If you plan to buy and own bitcoin, then YES, you will need a bitcoin wallet. Your own personal bitcoin wallet. You will ultimately need a place to “store” them.
If you have paper money, you will also need a wallet to store it. However, paper money being physical in nature, can be placed just about anywhere. On the table. In your pocket. In your bank safe deposit box.
In the case of bitcoin, it is a little different.
Bitcoin is digital in form. It is non-physical, and cannot be held or simply placed anywhere. And there isn’t a bitcoin bank.
In the cryptocurrency realm, your bitcoin wallet is more like a bank than a wallet. There isn’t a third party or financial institution which will look after your bitcoin.
You are wholly responsible for your own bitcoin.
Again, this is one of the advantages of cryptocurrencies. You are in total control of your own funds. Nobody can tell you how and where to spend it, or the time of day and daily limit you are allowed to send to another person.
In other words, you have FULL CONTROL.
So yes, you need a bitcoin wallet, if you buy and own bitcoin.
But…crypto exchanges have bitcoin wallets too!
True! But between your wallet and the exchange, the latter is more susceptible to hack attempts by hackers.
The significantly higher value of cryptocurrencies at an exchange compared to a user’s personal wallet, and the effort to hack an exchange that holds more funds seems more worthwhile.
But that’s not the only reason.
In the past, hacks at exchanges that resulted in account holders losing their bitcoin were not uncommon, and it was largely due to lack of awareness on security (both on the part of the exchange and the account holder) that resulted in those incidents.
Today, new people entering the cryptocurrency scene are still running the risk of leaving their bitcoin at the exchange wallet, out of the same lack of awareness about the risks involved with not keeping their own bitcoin.

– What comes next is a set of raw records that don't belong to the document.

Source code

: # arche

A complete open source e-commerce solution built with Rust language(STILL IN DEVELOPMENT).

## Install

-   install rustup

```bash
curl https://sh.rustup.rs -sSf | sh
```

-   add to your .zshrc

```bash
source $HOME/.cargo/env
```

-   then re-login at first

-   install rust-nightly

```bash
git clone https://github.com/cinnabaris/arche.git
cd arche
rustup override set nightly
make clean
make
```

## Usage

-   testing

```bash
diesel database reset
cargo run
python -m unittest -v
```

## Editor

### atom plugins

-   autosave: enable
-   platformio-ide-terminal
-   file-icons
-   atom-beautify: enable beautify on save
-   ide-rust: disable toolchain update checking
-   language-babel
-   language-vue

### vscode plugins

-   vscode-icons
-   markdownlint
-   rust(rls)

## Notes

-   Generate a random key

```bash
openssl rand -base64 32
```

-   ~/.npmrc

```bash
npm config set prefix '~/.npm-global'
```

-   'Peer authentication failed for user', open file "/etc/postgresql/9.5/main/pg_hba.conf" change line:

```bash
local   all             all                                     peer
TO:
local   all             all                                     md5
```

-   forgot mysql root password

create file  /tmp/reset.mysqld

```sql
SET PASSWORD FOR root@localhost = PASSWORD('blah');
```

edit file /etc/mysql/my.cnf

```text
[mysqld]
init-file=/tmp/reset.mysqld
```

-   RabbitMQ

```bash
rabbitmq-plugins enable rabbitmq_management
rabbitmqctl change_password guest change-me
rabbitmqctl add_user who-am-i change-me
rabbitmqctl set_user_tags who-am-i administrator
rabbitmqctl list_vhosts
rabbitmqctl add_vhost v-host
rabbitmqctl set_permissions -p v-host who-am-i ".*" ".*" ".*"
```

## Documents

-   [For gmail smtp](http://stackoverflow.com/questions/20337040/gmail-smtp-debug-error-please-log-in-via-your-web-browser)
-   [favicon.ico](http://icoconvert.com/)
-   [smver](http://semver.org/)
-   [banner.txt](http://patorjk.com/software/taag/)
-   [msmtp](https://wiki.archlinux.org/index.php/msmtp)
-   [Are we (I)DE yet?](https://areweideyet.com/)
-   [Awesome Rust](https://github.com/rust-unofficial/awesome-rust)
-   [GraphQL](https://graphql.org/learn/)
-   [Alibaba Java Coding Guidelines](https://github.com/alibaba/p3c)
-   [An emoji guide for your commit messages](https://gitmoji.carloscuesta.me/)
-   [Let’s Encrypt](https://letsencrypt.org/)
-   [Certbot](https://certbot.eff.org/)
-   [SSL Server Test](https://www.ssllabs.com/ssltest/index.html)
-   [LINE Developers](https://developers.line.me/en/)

These days, exchanges are better equipped and have upped their security level. Bitcoin and cryptocurrencies are stored in cold wallets or vaults that make it virtually impossible for an outsider to penetrate in and steal bitcoin.
However, inside jobs are still a possibility.
There is a famous saying that goes “Not your keys, not your bitcoin“. That implies that bitcoin kept at an exchange are held by the private keys that belong to that exchange and not you, even though the exchange wallet may bear your name. Should the exchange stop operating or vanish from existence, the same fate would apply to your bitcoin.
Remember, “Not your keys, not your coin“. You should always retain custody of your own coins, and that means having your bitcoin “stored” in your own wallet, held by your own private keys, wherever possible.
Consider this scenario.
Someone visits a bureau de change or currency exchange and decides to convert US Dollar (USD) to British Pounds (GBP). He looks at the rates and buys some GBP with his dollars. He then realises that he doesn’t need that much, and decides to keep half of the GBP at the exchange (let’s pretend for a moment exchanges do that) and leaves with the other half. Later that day, the exchange is robbed and all the currencies, including his GBP, are stolen. Maybe the exchange is insured against theft and robbery, but that is a separate matter.
A currency exchange doesn’t have a facility where you are allowed to store your money there, but assuming there is, would you leave your money at the currency exchange if you didn’t need the money there and then? If the answer is no, then the same applies with bitcoin that you leave at a cryptocurrency exchange.